(Provided records Opens)

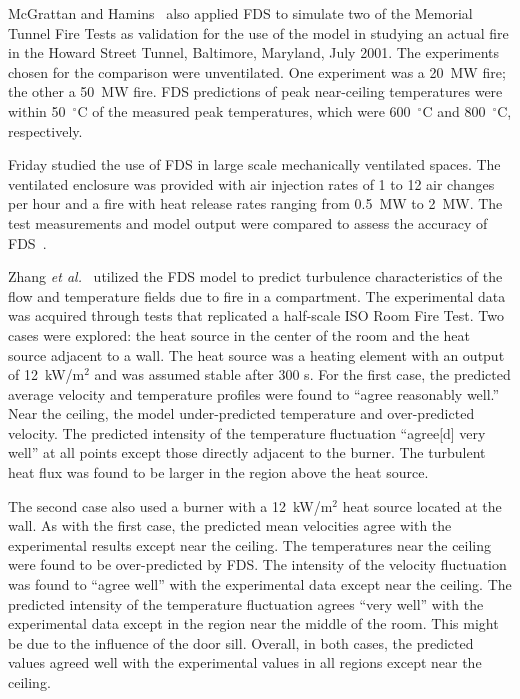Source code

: McGrattan and Hamins~\cite{McGrattan:HST} also applied FDS to simulate two of the Memorial Tunnel Fire Tests as validation for the use of the model
in  studying  an  actual  fire in  the  Howard  Street  Tunnel, Baltimore,  Maryland,  July  2001.  The  experiments  chosen  for  the comparison
were unventilated. One  experiment was  a 20~MW  fire; the other a 50~MW fire.  FDS predictions of peak near-ceiling temperatures were within
50~$^\circ$C of the measured peak temperatures, which were 600~$^\circ$C and 800~$^\circ$C, respectively.

Friday studied the  use of FDS in large  scale mechanically ventilated spaces.   The ventilated  enclosure  was provided  with air  injection rates
of  1 to 12 air  changes per hour  and a fire with  heat release rates ranging  from 0.5~MW to  2~MW.  The test measurements  and model output were
compared to assess the accuracy of FDS~\cite{Friday:1}.

Zhang {\em  et al.}~\cite{Zhang:2} utilized  the FDS model  to predict turbulence characteristics  of the flow and temperature  fields due to fire
in a compartment.   The experimental  data was  acquired through tests that replicated a half-scale ISO Room Fire Test.  Two cases were explored:
the heat  source in  the center  of the  room and  the heat source adjacent to a wall.  The heat source was a heating element with an output of
12~kW/m$^2$ and was  assumed stable after 300 s.  For the first case,  the predicted  average velocity and  temperature profiles were found to
``agree reasonably  well.''  Near the ceiling, the model under-predicted   temperature   and   over-predicted  velocity.    The predicted  intensity
of  the temperature  fluctuation  ``agree[d] very well'' at  all points  except those directly  adjacent to  the burner. The turbulent heat flux was
found to be larger in the region above the heat source.

The  second case also  used a  burner with  a 12~kW/m$^2$  heat source located  at the  wall.  As  with the  first case,  the  predicted mean
velocities  agree  with  the  experimental  results  except  near  the ceiling.   The  temperatures  near   the  ceiling  were  found  to  be
over-predicted by FDS.  The  intensity of the velocity fluctuation was found to  ``agree well''  with the experimental  data except  near the
ceiling.   The  predicted  intensity  of the  temperature  fluctuation agrees ``very well''  with the experimental data except  in the region near
the  middle of the room.  This  might be due to  the influence of the door  sill.  Overall, in  both cases, the predicted  values agreed well  with
the  experimental values  in  all regions  except near  the ceiling.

(Provided records Closes)

## Task to complete
If a line in the entries above contains the word "burner", copy it.

## Exercise output
of  the temperature  fluctuation  ``agree[d] very well'' at  all points  except those directly  adjacent to  the burner. The turbulent heat flux was
The  second case also  used a  burner with  a 12~kW/m$^2$  heat source located  at the  wall.  As  with the  first case,  the  predicted mean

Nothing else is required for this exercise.